Once correlation has been achieved, Aggregate Event Impact results can be used as a feature or multiple features in machine learning models.

It works as an input value for your demand forecasting models by indicating the impact of events in the area. For example, when you run a demand forecast for the next three months on a model trained to use Aggregate Event Impact, it will retrieve the event impact information from the API, pass that to the model and this informs the forecast, ensuring it takes into account the impact of events.

Under the hood when you call the API we are finding all the events in the specified location and determining the total impact of those events and passing that back to your model. Your demand forecasting may be particularly impacted by festivals, performing arts and sports events in your area. The impact results of the API will return the total impact for each category and your model can use these values.

For example one future day you are forecasting could have a major baseball game on, a street fair, an international film festival and the Symphony orchestra playing. The combined impact of all these events might result in a total aggregate impact score of 300,000 for a given city.
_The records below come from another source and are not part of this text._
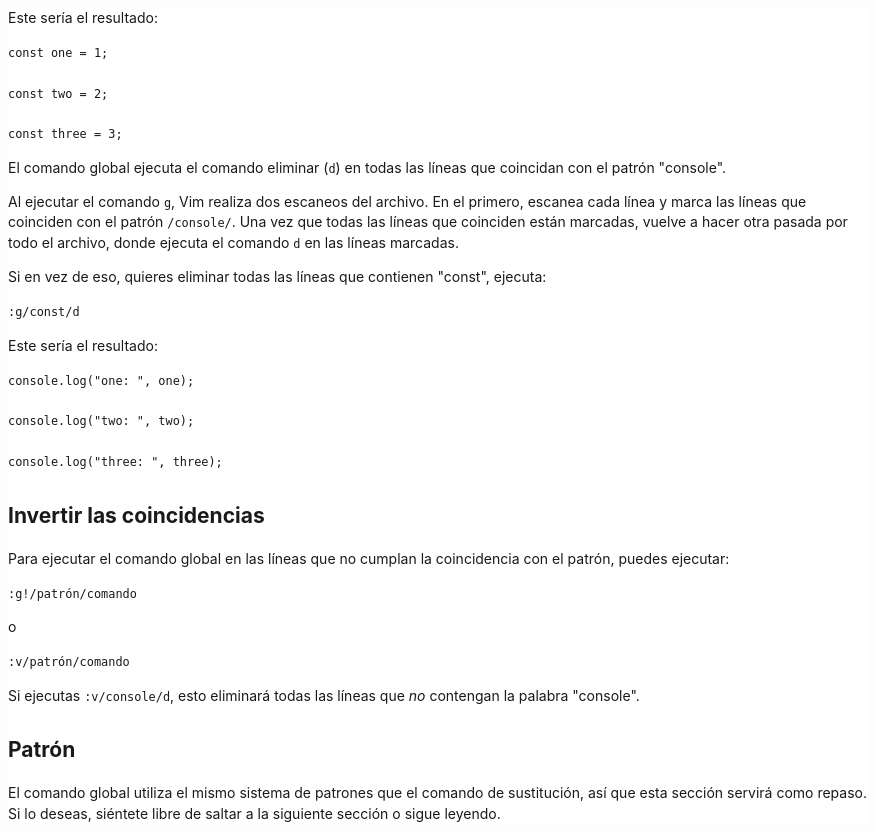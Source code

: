 Este sería el resultado:

```text
const one = 1;

const two = 2;

const three = 3;
```

El comando global ejecuta el comando eliminar \(`d`\) en todas las líneas que coincidan con el patrón "console".

Al ejecutar el comando `g`, Vim realiza dos escaneos del archivo. En el primero, escanea cada línea y marca las líneas que coinciden con el patrón `/console/`. Una vez que todas las líneas que coinciden están marcadas, vuelve a hacer otra pasada por todo el archivo, donde ejecuta el comando `d` en las líneas marcadas.

Si en vez de eso, quieres eliminar todas las líneas que contienen "const", ejecuta:

```text
:g/const/d
```

Este sería el resultado:

```text
console.log("one: ", one);

console.log("two: ", two);

console.log("three: ", three);
```

## Invertir las coincidencias

Para ejecutar el comando global en las líneas que no cumplan la coincidencia con el patrón, puedes ejecutar:

```text
:g!/patrón/comando
```

o

```text
:v/patrón/comando
```

Si ejecutas `:v/console/d`, esto eliminará todas las líneas que _no_ contengan la palabra "console".

## Patrón

El comando global utiliza el mismo sistema de patrones que el comando de sustitución, así que esta sección servirá como repaso. Si lo deseas, siéntete libre de saltar a la siguiente sección o sigue leyendo.
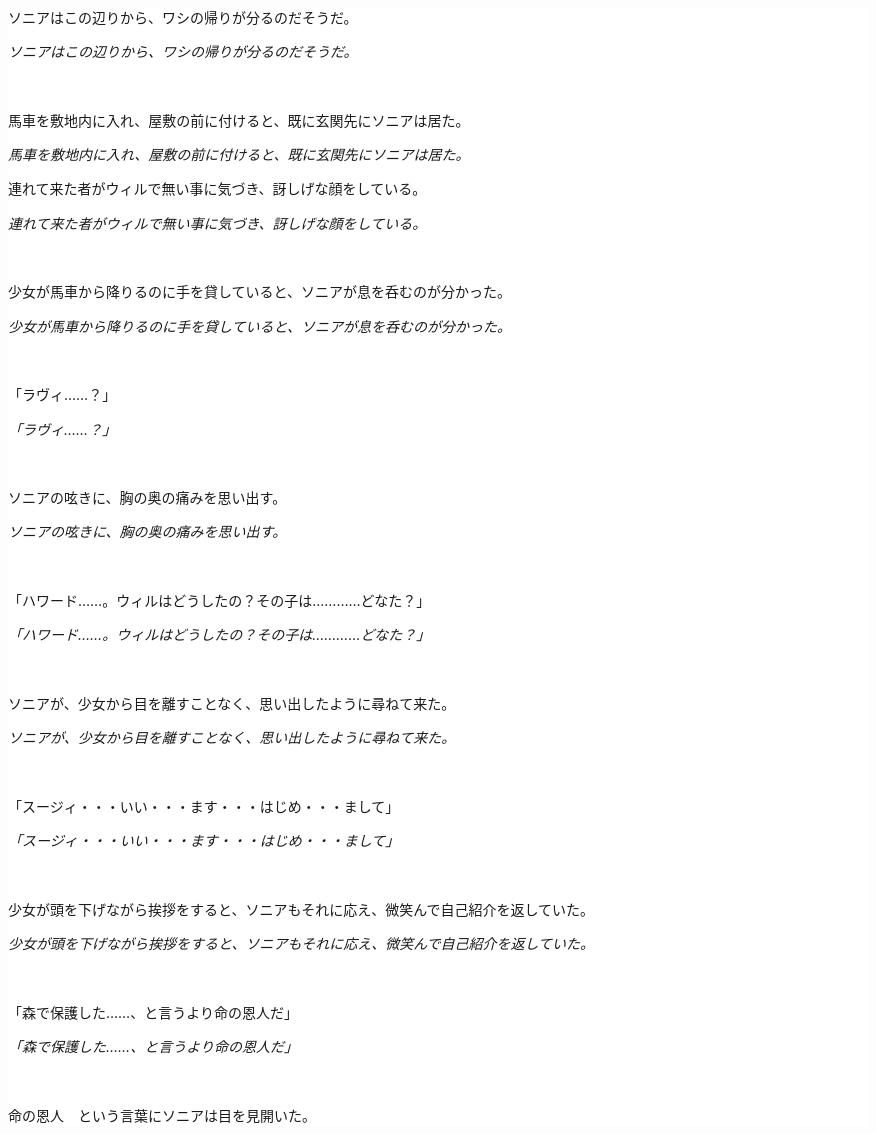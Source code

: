 ソニアはこの辺りから、ワシの帰りが分るのだそうだ。

*ソニアはこの辺りから、ワシの帰りが分るのだそうだ。*

&nbsp;

馬車を敷地内に入れ、屋敷の前に付けると、既に玄関先にソニアは居た。

*馬車を敷地内に入れ、屋敷の前に付けると、既に玄関先にソニアは居た。*

連れて来た者がウィルで無い事に気づき、訝しげな顔をしている。

*連れて来た者がウィルで無い事に気づき、訝しげな顔をしている。*

&nbsp;

少女が馬車から降りるのに手を貸していると、ソニアが息を呑むのが分かった。

*少女が馬車から降りるのに手を貸していると、ソニアが息を呑むのが分かった。*

&nbsp;

「ラヴィ……？」

*「ラヴィ……？」*

&nbsp;

ソニアの呟きに、胸の奥の痛みを思い出す。

*ソニアの呟きに、胸の奥の痛みを思い出す。*

&nbsp;

「ハワード……。ウィルはどうしたの？その子は…………どなた？」

*「ハワード……。ウィルはどうしたの？その子は…………どなた？」*

&nbsp;

ソニアが、少女から目を離すことなく、思い出したように尋ねて来た。

*ソニアが、少女から目を離すことなく、思い出したように尋ねて来た。*

&nbsp;

「スージィ・・・いい・・・ます・・・はじめ・・・まして」

*「スージィ・・・いい・・・ます・・・はじめ・・・まして」*

&nbsp;

少女が頭を下げながら挨拶をすると、ソニアもそれに応え、微笑んで自己紹介を返していた。

*少女が頭を下げながら挨拶をすると、ソニアもそれに応え、微笑んで自己紹介を返していた。*

&nbsp;

「森で保護した……、と言うより命の恩人だ」

*「森で保護した……、と言うより命の恩人だ」*

&nbsp;

命の恩人　という言葉にソニアは目を見開いた。

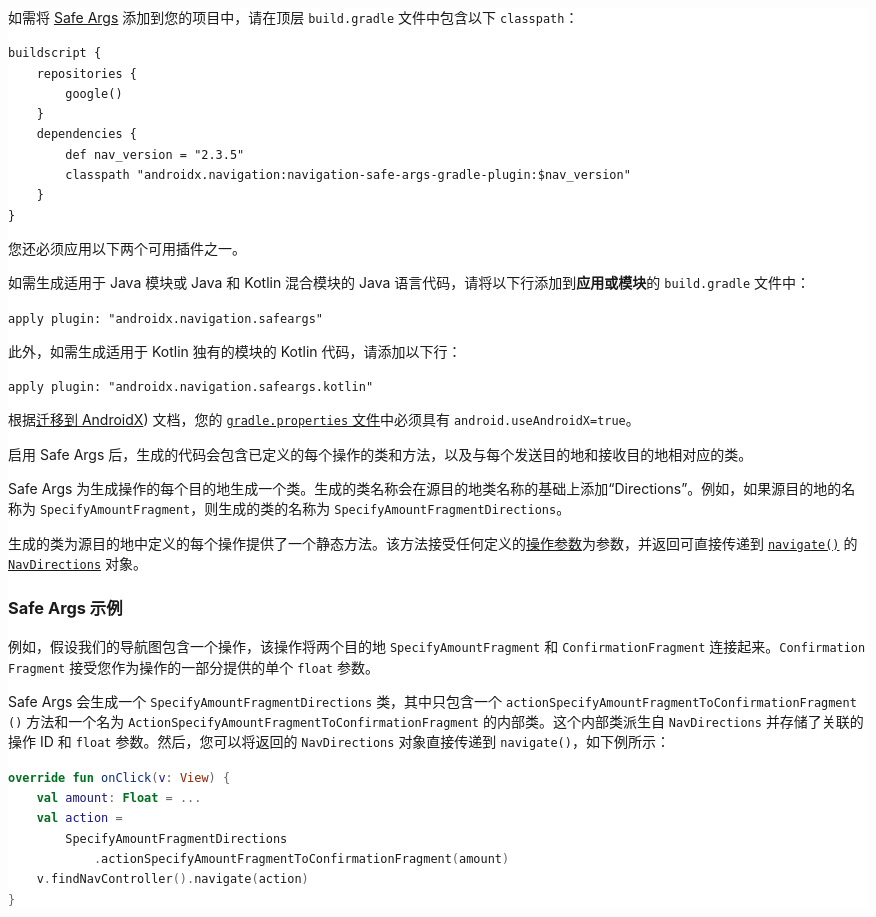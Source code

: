 如需将 [Safe Args](https://developer.android.com/topic/libraries/architecture/navigation/navigation-pass-data#Safe-args) 添加到您的项目中，请在顶层 `build.gradle` 文件中包含以下 `classpath`：

```xml
buildscript {
    repositories {
        google()
    }
    dependencies {
        def nav_version = "2.3.5"
        classpath "androidx.navigation:navigation-safe-args-gradle-plugin:$nav_version"
    }
}
```

您还必须应用以下两个可用插件之一。

如需生成适用于 Java 模块或 Java 和 Kotlin 混合模块的 Java 语言代码，请将以下行添加到**应用或模块**的 `build.gradle` 文件中：

`apply plugin: "androidx.navigation.safeargs"`

此外，如需生成适用于 Kotlin 独有的模块的 Kotlin 代码，请添加以下行：

`apply plugin: "androidx.navigation.safeargs.kotlin"`

根据[迁移到 AndroidX](https://developer.android.com/jetpack/androidx/migrate#migrate)) 文档，您的 [`gradle.properties` 文件](https://developer.android.com/studio/build#properties-files)中必须具有 `android.useAndroidX=true`。

启用 Safe Args 后，生成的代码会包含已定义的每个操作的类和方法，以及与每个发送目的地和接收目的地相对应的类。

Safe Args 为生成操作的每个目的地生成一个类。生成的类名称会在源目的地类名称的基础上添加“Directions”。例如，如果源目的地的名称为 `SpecifyAmountFragment`，则生成的类的名称为 `SpecifyAmountFragmentDirections`。

生成的类为源目的地中定义的每个操作提供了一个静态方法。该方法接受任何定义的[操作参数](https://developer.android.com/guide/navigation/navigation-pass-data)为参数，并返回可直接传递到 [`navigate()`](https://developer.android.com/reference/androidx/navigation/NavController.html?skip_cache=true#navigate(androidx.navigation.NavDirections)) 的 [`NavDirections`](https://developer.android.com/reference/androidx/navigation/NavDirections.html?skip_cache=true) 对象。



### Safe Args 示例

例如，假设我们的导航图包含一个操作，该操作将两个目的地 `SpecifyAmountFragment` 和 `ConfirmationFragment` 连接起来。`ConfirmationFragment` 接受您作为操作的一部分提供的单个 `float` 参数。

Safe Args 会生成一个 `SpecifyAmountFragmentDirections` 类，其中只包含一个 `actionSpecifyAmountFragmentToConfirmationFragment()` 方法和一个名为 `ActionSpecifyAmountFragmentToConfirmationFragment` 的内部类。这个内部类派生自 `NavDirections` 并存储了关联的操作 ID 和 `float` 参数。然后，您可以将返回的 `NavDirections` 对象直接传递到 `navigate()`，如下例所示：

```kotlin
override fun onClick(v: View) {
    val amount: Float = ...
    val action =
        SpecifyAmountFragmentDirections
            .actionSpecifyAmountFragmentToConfirmationFragment(amount)
    v.findNavController().navigate(action)
}
```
Your model is trained to take this value and update the forecast based on the impact of the events and this could cause hundreds or thousands of additional transactions to be forecast if there is a high correlation between these types of events and demand in your model.

You can use this feature in your demand forecasting models to know in advance which days and locations will be your busiest, so you are never unprepared for a surge of demand again and are ready to go with tailored workforce optimization strategies, updated pricing models and inventory management plans.